- The Washington Times - Tuesday, April 16, 2002

One place Democrats and Republicans fail to find common ground concerns the exact whereabouts of the cultural "mainstream." This dispute, brought to a nearly perfect mathematical stalemate by the 2000 election, has been largely overshadowed since September 11, but that doesn't mean it has gone away. The battle of the mainstream rages on, hotter than ever, on the front-line of the Senate Judiciary Committee.

That's where nine Senate Republicans, led by Utah's Orrin Hatch, try and try again to avert the vacancy crisis on the federal bench by championing Bush nominees from the conservative mainstream. And that's where 10 Senate Democrats, led by Vermont's Patrick Leahy, block Bush nominees, declaring that their very conservatism marks them as fish out of mainstream waters. Who's right? Who's got a finger on the American pulse?

No one will really know the answer until the next election, but we're going to bet it isn't Mr. Leahy and not just because of his judicial philosophy. This little hunch boils down to something more basic: the sheer, jaw-dropping grumpiness that drove Mr. Leahy to nix legislation that would have made the nearly 400 police and firemen who gave their lives on September 11 the first recipients of a new public-safety award for valor. As Judiciary Committee chairman, Mr. Leahy has refused to bring a House medals-for-heroes measure to a committee vote "effectively killing it," as the New York Post reported last week. Looks like it isn't just conservative judicial nominees who suffer at Mr. Leahy's obstructionist hands.

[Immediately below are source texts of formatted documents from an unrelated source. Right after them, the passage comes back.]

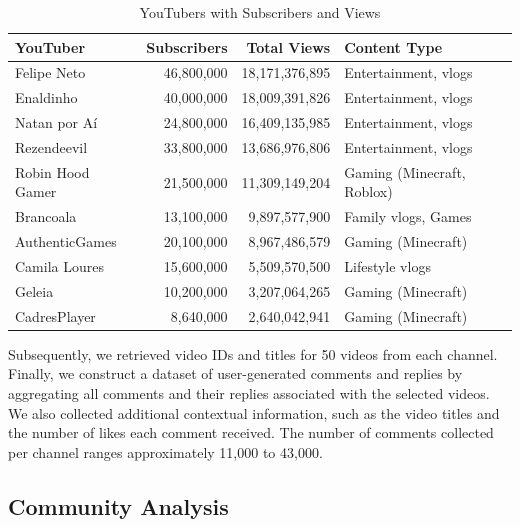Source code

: \documentclass[12pt]{article}
\begin{document}
\begin{table}[h!]
\centering
\caption{YouTubers with Subscribers and Views}
\label{tab:youtubers}
\begin{tabular}{|l|r|r|l|}
\hline
\textbf{YouTuber}        & \textbf{Subscribers}    & \textbf{Total Views}       & \textbf{Content Type }      \\ \hline
Felipe Neto              & 46,800,000             & 18,171,376,895        & Entertainment, vlogs        \\ \hline
Enaldinho                & 40,000,000             & 18,009,391,826        & Entertainment, vlogs        \\ \hline
Natan por Aí             & 24,800,000             & 16,409,135,985        & Entertainment, vlogs        \\ \hline
Rezendeevil              & 33,800,000             & 13,686,976,806        & Entertainment, vlogs        \\ \hline
Robin Hood Gamer         & 21,500,000             & 11,309,149,204        & Gaming (Minecraft, Roblox)  \\ \hline
Brancoala                & 13,100,000             & 9,897,577,900         & Family vlogs, Games         \\ \hline
AuthenticGames           & 20,100,000             & 8,967,486,579         & Gaming (Minecraft)          \\ \hline
Camila Loures            & 15,600,000             & 5,509,570,500         & Lifestyle vlogs             \\ \hline
Geleia                   & 10,200,000             & 3,207,064,265         & Gaming (Minecraft)          \\ \hline
CadresPlayer             & 8,640,000              & 2,640,042,941         & Gaming (Minecraft)          \\ \hline
\end{tabular}
\end{table}

Subsequently, we retrieved video IDs and titles for 50 videos from each channel. 
Finally, we construct a dataset of user-generated comments and replies by aggregating all comments 
and their replies associated with the selected videos. We also collected additional contextual information, such as 
the video titles and the number of likes each comment received. 
The number of comments collected per channel ranges approximately 11,000 to 43,000.


\subsection{Community Analysis}
\end{document}
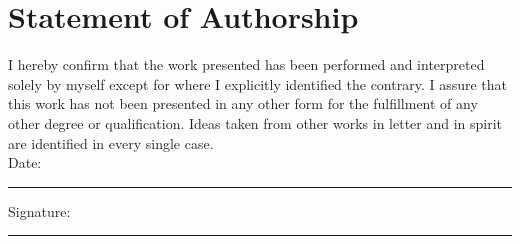 \documentclass[a4paper,12pt]{report}
\begin{document}
\newpage
\renewcommand{\bibname}{References}
\renewcommand{\thechapter}{R}


\renewcommand{\thechapter}{\arabic{chapter}} %

\newpage
\section*{Statement of Authorship}

I hereby confirm that the work presented has been performed and interpreted solely by myself except for where I explicitly identified the contrary. I assure that this work has not been presented in any other form for the fulfillment of any other degree or qualification. Ideas taken from other works in letter and in spirit are identified in every single case.\\[2cm]

\noindent Date: \rule{4cm}{0.5pt} \hfill Signature: \rule{6cm}{0.5pt}
\end{document}
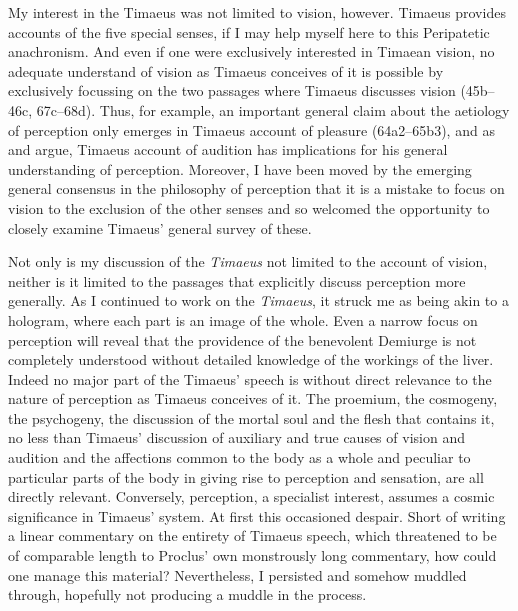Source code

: My interest in the Timaeus was not limited to vision, however. Timaeus provides accounts of the five special senses, if I may help myself here to this Peripatetic anachronism. And even if one were exclusively interested in Timaean vision, no adequate understand of vision as Timaeus conceives of it is possible by exclusively focussing on the two passages where Timaeus discusses vision (45b–46c, 67c–68d). Thus, for example, an important general claim about the aetiology of perception only emerges in Timaeus account of pleasure (64a2–65b3), and as \citet{Barker:2000dy} and \citet{Lautner:2005aa} argue, Timaeus account of audition has implications for his general understanding of perception. Moreover, I have been moved by the emerging general consensus in the philosophy of perception that it is a mistake to focus on vision to the exclusion of the other senses and so welcomed the opportunity to closely examine Timaeus' general survey of these.

Not only is my discussion of the \emph{Timaeus} not limited to the account of vision, neither is it limited to the passages that explicitly discuss perception more generally. As I continued to work on the \emph{Timaeus}, it struck me as being akin to a hologram, where each part is an image of the whole. Even a narrow focus on perception will reveal that the providence of the benevolent Demiurge is not completely understood without detailed knowledge of the workings of the liver. Indeed no major part of the Timaeus' speech is without direct relevance to the nature of perception as Timaeus conceives of it. The proemium, the cosmogeny, the psychogeny, the discussion of the mortal soul and the flesh that contains it, no less than Timaeus' discussion of auxiliary and true causes of vision and audition and the affections common to the body as a whole and peculiar to particular parts of the body in giving rise to perception and sensation, are all directly relevant. Conversely, perception, a specialist interest, assumes a cosmic significance in Timaeus' system. At first this occasioned despair. Short of writing a linear commentary on the entirety of Timaeus speech, which threatened to be of comparable length to Proclus' own monstrously long commentary, how could one manage this material? Nevertheless, I persisted and somehow muddled through, hopefully not producing a muddle in the process.

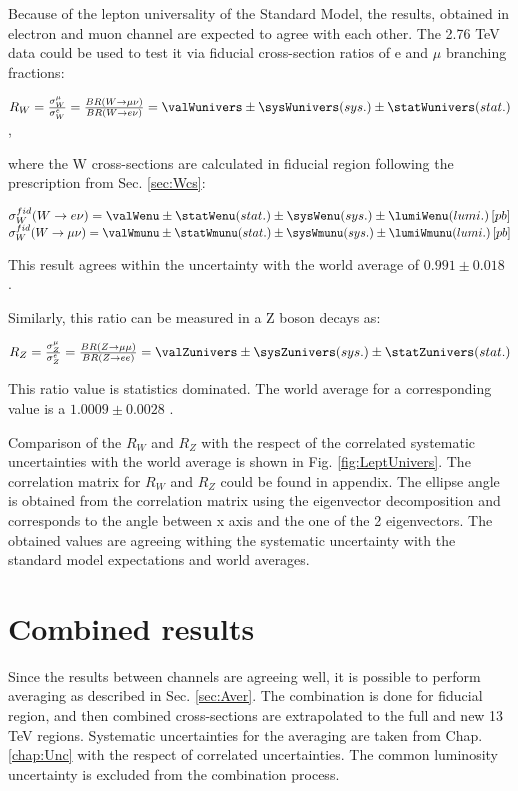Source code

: Because of the lepton universality of the Standard Model, the results, obtained in electron and muon channel are expected to agree with each other. The 2.76 TeV data could be used to test it via fiducial cross-section ratios of e and $\mu$ branching fractions:
\begin{center}
$R_{W}=\frac{\sigma^{\mu}_W}{\sigma^{e}_W} = \frac{BR(\wmunu)}{BR(\wenu)}= \valWunivers \pm \sysWunivers (sys.) \pm \statWunivers (stat.)$,
\end{center}
where the W cross-sections are calculated in fiducial region following the prescription from Sec. \ref{sec:Wcs}:
\begin{center}
$\sigma^{fid}_{W}(\wenu) = \valWenu  \pm \statWenu (stat.) \pm \sysWenu (sys.) \pm \lumiWenu (lumi.) \, [pb]$\\
$\sigma^{fid}_{W}(\wmunu) = \valWmunu  \pm \statWmunu (stat.) \pm \sysWmunu (sys.) \pm \lumiWmunu (lumi.) \, [pb]$
\end{center}
This result agrees within the uncertainty with the world average of $0.991\pm0.018$ \cite{Agashe:2014kda}. 

Similarly, this ratio can be measured in a Z boson decays as:
\begin{center}
$R_{Z}=\frac{\sigma^{\mu}_Z}{\sigma^{e}_Z} = \frac{BR(Z\to \mu\mu)}{BR(Z \to ee)}= \valZunivers \pm \sysZunivers(sys.) \pm \statZunivers (stat.)$
\end{center}
This ratio value is statistics dominated. The world average for a corresponding value is a $1.0009 \pm 0.0028$ \cite{Agashe:2014kda}. 

Comparison of the $R_W$ and $R_Z$ with the respect of the correlated systematic uncertainties with the world average is shown in Fig. \ref{fig:LeptUnivers}. The correlation matrix for $R_W$ and $R_Z$ could be found in appendix. The ellipse angle is obtained from the correlation matrix using the eigenvector decomposition and corresponds to the angle between x axis and the one of the 2 eigenvectors. The obtained values are agreeing withing the systematic uncertainty with the standard model expectations and world averages.




\section{Combined results}\label{sec:CombCs}

Since the results between channels are agreeing well, it is possible to perform averaging as described in Sec. \ref{sec:Aver}. The combination is done for fiducial region, and then combined cross-sections are extrapolated to the full and new 13 TeV regions. Systematic uncertainties for the averaging are taken from Chap. \ref{chap:Unc} with the respect of correlated uncertainties. The common luminosity uncertainty is excluded from the combination process.

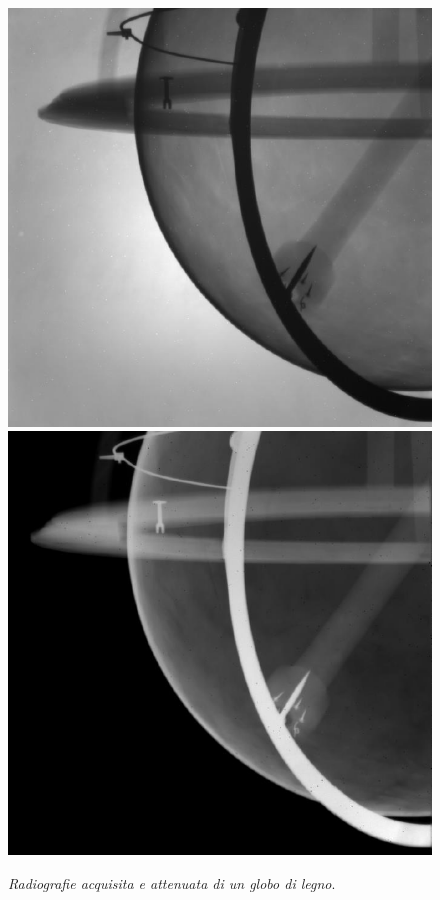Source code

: \begin{figure}[htp]
\centering
\includegraphics[scale=0.58]{Immagini/globo1.png}\quad\includegraphics[scale=0.577]{Immagini/globo2.png}
\caption{\label{fig:globo} \textit{Radiografie acquisita e attenuata di un globo di legno}.}
\end{figure}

But why the inexplicable churlishness? The Vermont senator told the newspaper he killed the medals measure because proper protocol wasn't followed: The 11-member advisory board behind the Presidential Medal of Valor didn't recommend the medals distribution; just 409 members of the House of Representatives did. (The House voted unanimously last October to approve the medals bill sponsored by New York Democrat Joseph Crowley, whose fireman-cousin died in the attack.) And Leahy "aides also said that under the legislation creating the medal" written before September 11, incidentally "a maximum of only five per year are supposed to be doled out." Does that mean that either Mr. Leahy or his aides believe that there was "a maximum" of only five heroes on September 11?

In the end, it turns out there was nothing here that a lot of bad publicity couldn't fix. After Mr. Leahy's "DISS-HONOR" of the heroes of September 11 became a New York tabloid headline and after "getting flooded with complaints at his office," as a Post follow-up story reported the Vermont senator reversed himself and decided to bring the measure to a vote this week after all.

What a good idea. Still, it makes you wonder what Mr. Bush's judicial nominees have to do to get similar treatment.